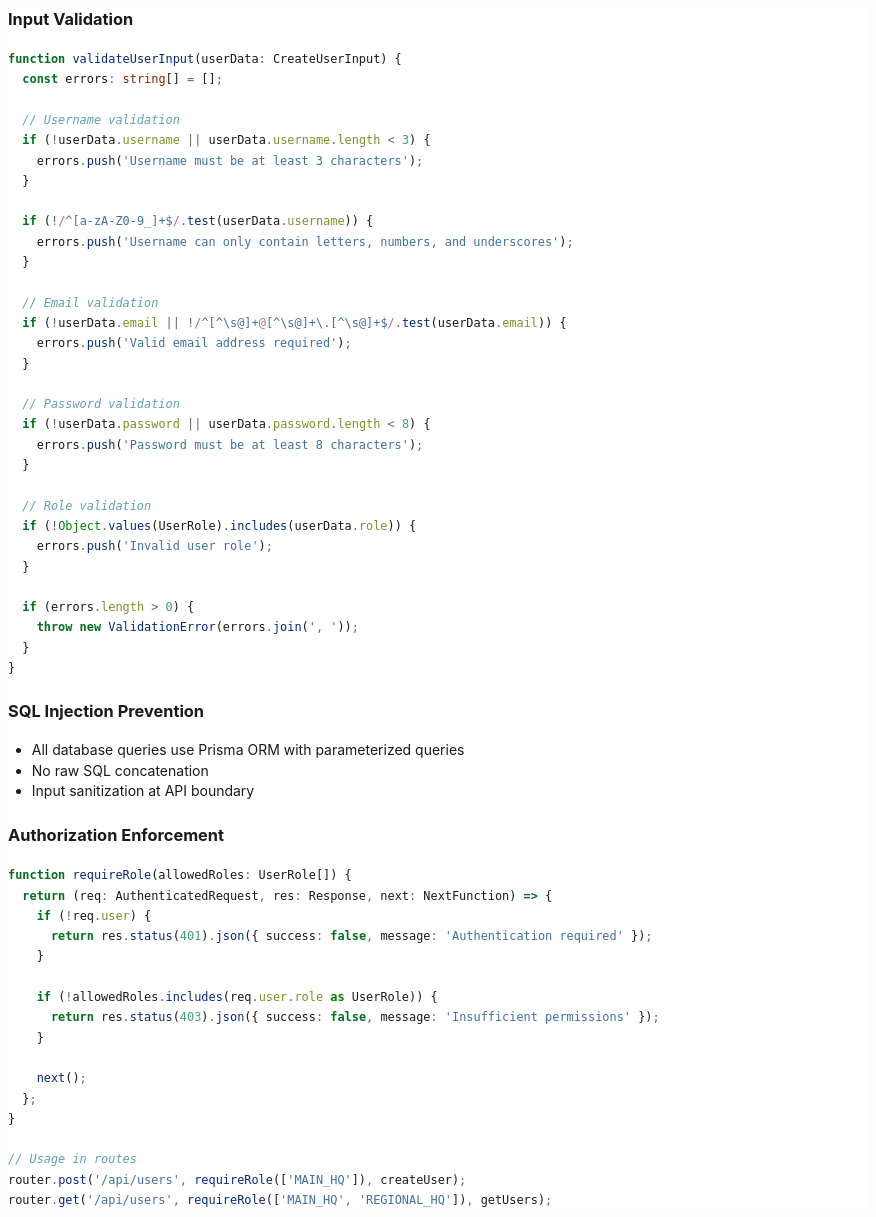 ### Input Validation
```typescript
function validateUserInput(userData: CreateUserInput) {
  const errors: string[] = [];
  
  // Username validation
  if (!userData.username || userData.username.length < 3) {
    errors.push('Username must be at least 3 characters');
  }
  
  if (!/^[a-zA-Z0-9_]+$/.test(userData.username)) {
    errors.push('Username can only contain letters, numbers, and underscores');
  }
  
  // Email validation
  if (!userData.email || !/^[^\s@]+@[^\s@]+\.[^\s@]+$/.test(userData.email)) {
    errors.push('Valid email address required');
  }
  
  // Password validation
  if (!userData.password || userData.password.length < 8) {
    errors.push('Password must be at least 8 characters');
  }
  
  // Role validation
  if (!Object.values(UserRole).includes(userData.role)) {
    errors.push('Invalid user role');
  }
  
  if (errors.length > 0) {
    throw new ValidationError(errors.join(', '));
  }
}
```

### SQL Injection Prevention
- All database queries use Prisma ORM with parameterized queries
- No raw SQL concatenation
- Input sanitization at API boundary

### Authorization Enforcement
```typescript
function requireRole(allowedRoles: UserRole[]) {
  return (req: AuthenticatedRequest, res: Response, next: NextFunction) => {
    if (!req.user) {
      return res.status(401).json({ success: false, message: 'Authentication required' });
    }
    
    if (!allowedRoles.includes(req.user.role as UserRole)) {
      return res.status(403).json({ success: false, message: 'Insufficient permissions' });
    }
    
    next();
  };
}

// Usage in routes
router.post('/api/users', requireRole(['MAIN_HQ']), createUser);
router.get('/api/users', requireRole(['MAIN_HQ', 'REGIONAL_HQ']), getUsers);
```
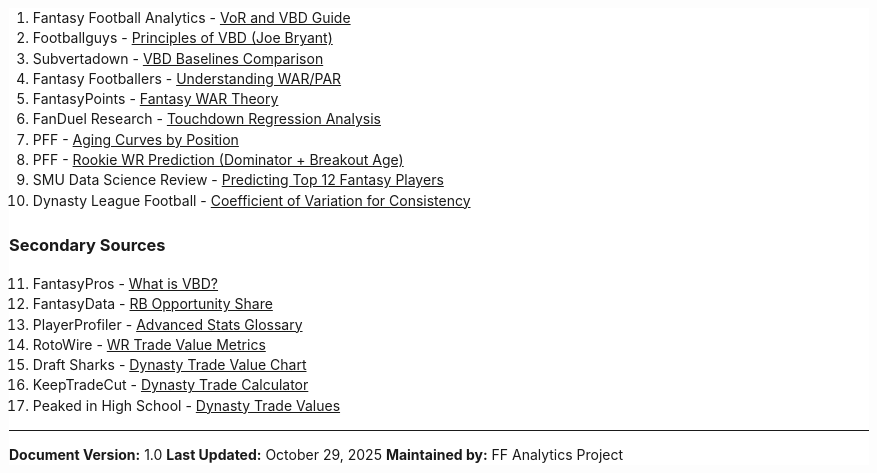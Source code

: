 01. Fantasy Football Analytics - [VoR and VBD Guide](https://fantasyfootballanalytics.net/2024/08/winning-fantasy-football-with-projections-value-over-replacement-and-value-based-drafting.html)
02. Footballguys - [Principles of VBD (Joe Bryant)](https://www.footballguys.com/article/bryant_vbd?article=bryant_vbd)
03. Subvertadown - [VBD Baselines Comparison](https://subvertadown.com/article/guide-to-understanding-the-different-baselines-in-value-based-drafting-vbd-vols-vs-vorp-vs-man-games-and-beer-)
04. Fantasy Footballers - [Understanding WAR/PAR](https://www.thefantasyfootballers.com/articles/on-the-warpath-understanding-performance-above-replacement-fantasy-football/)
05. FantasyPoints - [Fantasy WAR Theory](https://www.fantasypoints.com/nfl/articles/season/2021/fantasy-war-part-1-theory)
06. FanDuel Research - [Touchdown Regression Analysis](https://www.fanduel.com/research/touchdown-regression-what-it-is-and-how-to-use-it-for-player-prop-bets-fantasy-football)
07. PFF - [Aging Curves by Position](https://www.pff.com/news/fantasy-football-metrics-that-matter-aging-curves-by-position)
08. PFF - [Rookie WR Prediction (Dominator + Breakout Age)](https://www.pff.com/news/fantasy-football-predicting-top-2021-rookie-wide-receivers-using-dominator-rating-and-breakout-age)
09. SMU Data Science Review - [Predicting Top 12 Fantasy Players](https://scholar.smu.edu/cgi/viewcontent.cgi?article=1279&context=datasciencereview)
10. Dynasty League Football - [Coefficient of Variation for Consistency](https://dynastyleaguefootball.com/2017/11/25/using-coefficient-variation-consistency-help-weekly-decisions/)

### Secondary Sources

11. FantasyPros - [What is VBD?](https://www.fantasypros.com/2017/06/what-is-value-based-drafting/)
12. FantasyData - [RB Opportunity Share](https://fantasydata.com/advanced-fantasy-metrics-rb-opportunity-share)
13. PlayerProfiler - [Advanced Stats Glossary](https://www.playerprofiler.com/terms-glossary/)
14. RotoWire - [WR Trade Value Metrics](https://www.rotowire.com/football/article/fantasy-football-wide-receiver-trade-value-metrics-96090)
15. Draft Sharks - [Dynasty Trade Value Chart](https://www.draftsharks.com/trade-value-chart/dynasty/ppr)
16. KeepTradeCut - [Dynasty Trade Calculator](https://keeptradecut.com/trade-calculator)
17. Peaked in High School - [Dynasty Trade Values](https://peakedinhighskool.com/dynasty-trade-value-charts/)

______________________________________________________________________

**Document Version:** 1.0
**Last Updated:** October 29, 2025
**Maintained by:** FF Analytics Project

-------------------------

▶ _To do_: For the string "users", state how many lines in the listing contain it, and give no other words.

▶ _Response to this task_: 2